=== Section Start ===
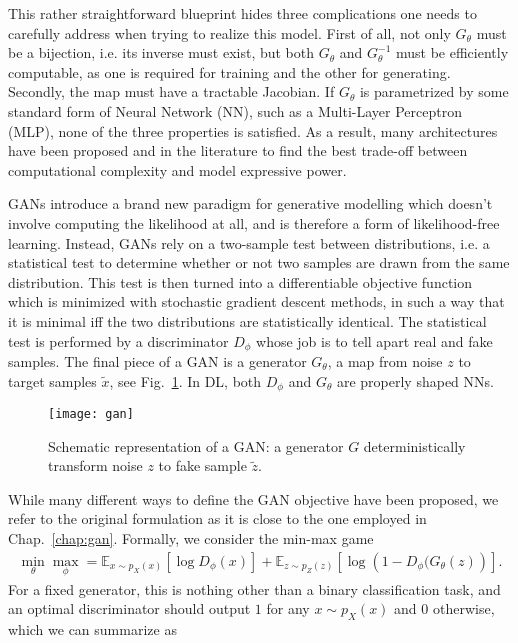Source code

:This rather straightforward blueprint hides three complications one needs to carefully address when trying to realize this model. First of all, not only $G_{\theta}$ must be a bijection, i.e. its inverse must exist, but both $G_{\theta}$ and $G_{\theta}^{-1}$ must be efficiently computable, as one is required for training and the other for generating. Secondly, the map must have a tractable Jacobian. If $G_{\theta}$ is parametrized by some standard form of Neural Network (NN), such as a Multi-Layer Perceptron (MLP), none of the three properties is satisfied. As a result, many architectures have been proposed and in the literature to find the best trade-off between computational complexity and model expressive power.

GANs introduce a brand new paradigm for generative modelling which doesn't involve computing the likelihood at all, and is therefore a form of likelihood-free learning. Instead, GANs rely on a two-sample test between distributions, i.e. a statistical test to determine whether or not two samples are drawn from the same distribution. This test is then turned into a differentiable objective function which is minimized with stochastic gradient descent methods, in such a way that it is minimal iff the two distributions are statistically identical.
The statistical test is performed by a discriminator $D_{\phi}$ whose job is to tell apart real and fake samples. The final piece of a GAN is a generator $G_{\theta}$, a map from noise $z$ to target samples $\tilde{x}$, see Fig.~\ref{fig:gan}. In DL, both $D_{\phi}$ and $G_{\theta}$ are properly shaped NNs.
%
\begin{figure}[t]
\centering
\texttt{[image: gan]}
\caption{Schematic representation of a GAN: a generator $G$ deterministically transform noise $z$ to fake sample $\tilde{z}$. }
\label{fig:gan}
\end{figure}
%
While many different ways to define the GAN objective have been proposed, we refer to the original formulation as it is close to the one employed in Chap.~\ref{chap:gan}. Formally, we consider the min-max game 
%
\begin{align}
\min_{\theta} \max_{\phi} = \mathbb{E}_{x \sim p_{X}(x)} \left[ \log D_{\phi} (x) \right] + \mathbb{E}_{z\sim p_{Z}(z)} \left[ \log \left( 1 - D_{\phi} (G_{\theta}(z) \right) \right].
\end{align}
%
For a fixed generator, this is nothing other than a binary classification task, and an optimal discriminator should output $1$ for any $x \sim p_{X}(x)$ and $0$ otherwise, which we can summarize as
=== Section End ===
**How to complete this task:** A faithful, complete copy of the records above is required, one that contains no pictures.

**Written answer:**
Source code

:This rather straightforward blueprint hides three complications one needs to carefully address when trying to realize this model. First of all, not only $G_{\theta}$ must be a bijection, i.e. its inverse must exist, but both $G_{\theta}$ and $G_{\theta}^{-1}$ must be efficiently computable, as one is required for training and the other for generating. Secondly, the map must have a tractable Jacobian. If $G_{\theta}$ is parametrized by some standard form of Neural Network (NN), such as a Multi-Layer Perceptron (MLP), none of the three properties is satisfied. As a result, many architectures have been proposed and in the literature to find the best trade-off between computational complexity and model expressive power.

GANs introduce a brand new paradigm for generative modelling which doesn't involve computing the likelihood at all, and is therefore a form of likelihood-free learning. Instead, GANs rely on a two-sample test between distributions, i.e. a statistical test to determine whether or not two samples are drawn from the same distribution. This test is then turned into a differentiable objective function which is minimized with stochastic gradient descent methods, in such a way that it is minimal iff the two distributions are statistically identical.
The statistical test is performed by a discriminator $D_{\phi}$ whose job is to tell apart real and fake samples. The final piece of a GAN is a generator $G_{\theta}$, a map from noise $z$ to target samples $\tilde{x}$, see Fig.~\ref{fig:gan}. In DL, both $D_{\phi}$ and $G_{\theta}$ are properly shaped NNs.
%
\begin{figure}[t]
\centering
\texttt{[image: gan]}
\caption{Schematic representation of a GAN: a generator $G$ deterministically transform noise $z$ to fake sample $\tilde{z}$. }
\label{fig:gan}
\end{figure}
%
While many different ways to define the GAN objective have been proposed, we refer to the original formulation as it is close to the one employed in Chap.~\ref{chap:gan}. Formally, we consider the min-max game 
%
\begin{align}
\min_{\theta} \max_{\phi} = \mathbb{E}_{x \sim p_{X}(x)} \left[ \log D_{\phi} (x) \right] + \mathbb{E}_{z\sim p_{Z}(z)} \left[ \log \left( 1 - D_{\phi} (G_{\theta}(z) \right) \right].
\end{align}
%
For a fixed generator, this is nothing other than a binary classification task, and an optimal discriminator should output $1$ for any $x \sim p_{X}(x)$ and $0$ otherwise, which we can summarize as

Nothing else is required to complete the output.